## How to complete this task
Where the listing below has a line with "1. (Falls erforderlich)", write out exactly that line and every line after it, stopping after the line with "1. (Optional) Definieren".

## Records to process
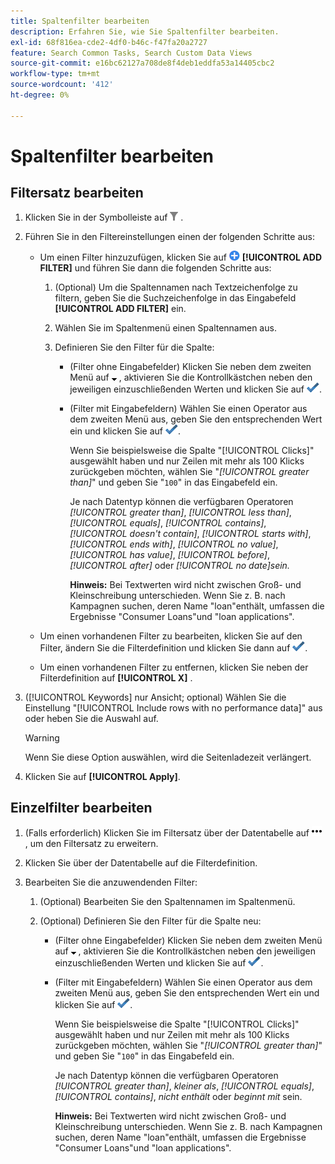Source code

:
 ```yaml
---
title: Spaltenfilter bearbeiten
description: Erfahren Sie, wie Sie Spaltenfilter bearbeiten.
exl-id: 68f816ea-cde2-4df0-b46c-f47fa20a2727
feature: Search Common Tasks, Search Custom Data Views
source-git-commit: e16bc62127a708de8f4deb1eddfa53a14405cbc2
workflow-type: tm+mt
source-wordcount: '412'
ht-degree: 0%

---
```


# Spaltenfilter bearbeiten

## Filtersatz bearbeiten

1. Klicken Sie in der Symbolleiste auf ![Filter](/help/search-social-commerce/assets/filter.png "Filter") .

1. Führen Sie in den Filtereinstellungen einen der folgenden Schritte aus:

   * Um einen Filter hinzuzufügen, klicken Sie auf ![Filter hinzufügen](/help/search-social-commerce/assets/add.png "Filter hinzufügen") **[!UICONTROL ADD FILTER]** und führen Sie dann die folgenden Schritte aus:

      1. (Optional) Um die Spaltennamen nach Textzeichenfolge zu filtern, geben Sie die Suchzeichenfolge in das Eingabefeld **[!UICONTROL ADD FILTER]** ein.

      1. Wählen Sie im Spaltenmenü einen Spaltennamen aus.

      1. Definieren Sie den Filter für die Spalte:

         * (Filter ohne Eingabefelder) Klicken Sie neben dem zweiten Menü auf ![Nach-unten-Pfeil](/help/search-social-commerce/assets/arrow-down-expand.png "Nach-unten-Pfeil") , aktivieren Sie die Kontrollkästchen neben den jeweiligen einzuschließenden Werten und klicken Sie auf ![Filter aktualisieren](/help/search-social-commerce/assets/select.png "Filter aktualisieren").

         * (Filter mit Eingabefeldern) Wählen Sie einen Operator aus dem zweiten Menü aus, geben Sie den entsprechenden Wert ein und klicken Sie auf ![Filter aktualisieren](/help/search-social-commerce/assets/select.png "Filter aktualisieren").

           Wenn Sie beispielsweise die Spalte &quot;[!UICONTROL Clicks]&quot; ausgewählt haben und nur Zeilen mit mehr als 100 Klicks zurückgeben möchten, wählen Sie &quot;*[!UICONTROL greater than]*&quot; und geben Sie &quot;`100`&quot; in das Eingabefeld ein.

           Je nach Datentyp können die verfügbaren Operatoren *[!UICONTROL greater than]*, *[!UICONTROL less than]*, *[!UICONTROL equals]*, *[!UICONTROL contains]*, *[!UICONTROL doesn't contain]*, *[!UICONTROL starts with]*, *[!UICONTROL ends with]*, *[!UICONTROL no value]*, *[!UICONTROL has value]*, *[!UICONTROL before]*, *[!UICONTROL after]* oder *[!UICONTROL no date]sein.*

           **Hinweis:** Bei Textwerten wird nicht zwischen Groß- und Kleinschreibung unterschieden. Wenn Sie z. B. nach Kampagnen suchen, deren Name &quot;loan&quot;enthält, umfassen die Ergebnisse &quot;Consumer Loans&quot;und &quot;loan applications&quot;.

   * Um einen vorhandenen Filter zu bearbeiten, klicken Sie auf den Filter, ändern Sie die Filterdefinition und klicken Sie dann auf ![Filter aktualisieren](/help/search-social-commerce/assets/select.png "Filter aktualisieren").

   * Um einen vorhandenen Filter zu entfernen, klicken Sie neben der Filterdefinition auf **[!UICONTROL X]** .

1. ([!UICONTROL Keywords] nur Ansicht; optional) Wählen Sie die Einstellung &quot;[!UICONTROL Include rows with no performance data]&quot; aus oder heben Sie die Auswahl auf.

   >[!WARNING]
   >
   >Wenn Sie diese Option auswählen, wird die Seitenladezeit verlängert.

1. Klicken Sie auf **[!UICONTROL Apply]**.

## Einzelfilter bearbeiten

1. (Falls erforderlich) Klicken Sie im Filtersatz über der Datentabelle auf ![Mehr](/help/search-social-commerce/assets/more-filters.png "Mehr") , um den Filtersatz zu erweitern.

1. Klicken Sie über der Datentabelle auf die Filterdefinition.

1. Bearbeiten Sie die anzuwendenden Filter:

   1. (Optional) Bearbeiten Sie den Spaltennamen im Spaltenmenü.

   1. (Optional) Definieren Sie den Filter für die Spalte neu:

      * (Filter ohne Eingabefelder) Klicken Sie neben dem zweiten Menü auf ![Nach-unten-Pfeil](/help/search-social-commerce/assets/arrow-down-expand.png "Nach-unten-Pfeil") , aktivieren Sie die Kontrollkästchen neben den jeweiligen einzuschließenden Werten und klicken Sie auf ![Filter aktualisieren](/help/search-social-commerce/assets/select.png "Filter aktualisieren").

      * (Filter mit Eingabefeldern) Wählen Sie einen Operator aus dem zweiten Menü aus, geben Sie den entsprechenden Wert ein und klicken Sie auf ![Filter aktualisieren](/help/search-social-commerce/assets/select.png "Filter aktualisieren").

        Wenn Sie beispielsweise die Spalte &quot;[!UICONTROL Clicks]&quot; ausgewählt haben und nur Zeilen mit mehr als 100 Klicks zurückgeben möchten, wählen Sie &quot;*[!UICONTROL greater than]*&quot; und geben Sie &quot;`100`&quot; in das Eingabefeld ein.

        Je nach Datentyp können die verfügbaren Operatoren *[!UICONTROL greater than]*, *kleiner als*, *[!UICONTROL equals]*, *[!UICONTROL contains]*, *nicht enthält* oder *beginnt mit* sein.

        **Hinweis:** Bei Textwerten wird nicht zwischen Groß- und Kleinschreibung unterschieden. Wenn Sie z. B. nach Kampagnen suchen, deren Name &quot;loan&quot;enthält, umfassen die Ergebnisse &quot;Consumer Loans&quot;und &quot;loan applications&quot;.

## Your response
1. (Falls erforderlich) Klicken Sie im Filtersatz über der Datentabelle auf ![Mehr](/help/search-social-commerce/assets/more-filters.png "Mehr") , um den Filtersatz zu erweitern.

1. Klicken Sie über der Datentabelle auf die Filterdefinition.

1. Bearbeiten Sie die anzuwendenden Filter:

   1. (Optional) Bearbeiten Sie den Spaltennamen im Spaltenmenü.

   1. (Optional) Definieren Sie den Filter für die Spalte neu:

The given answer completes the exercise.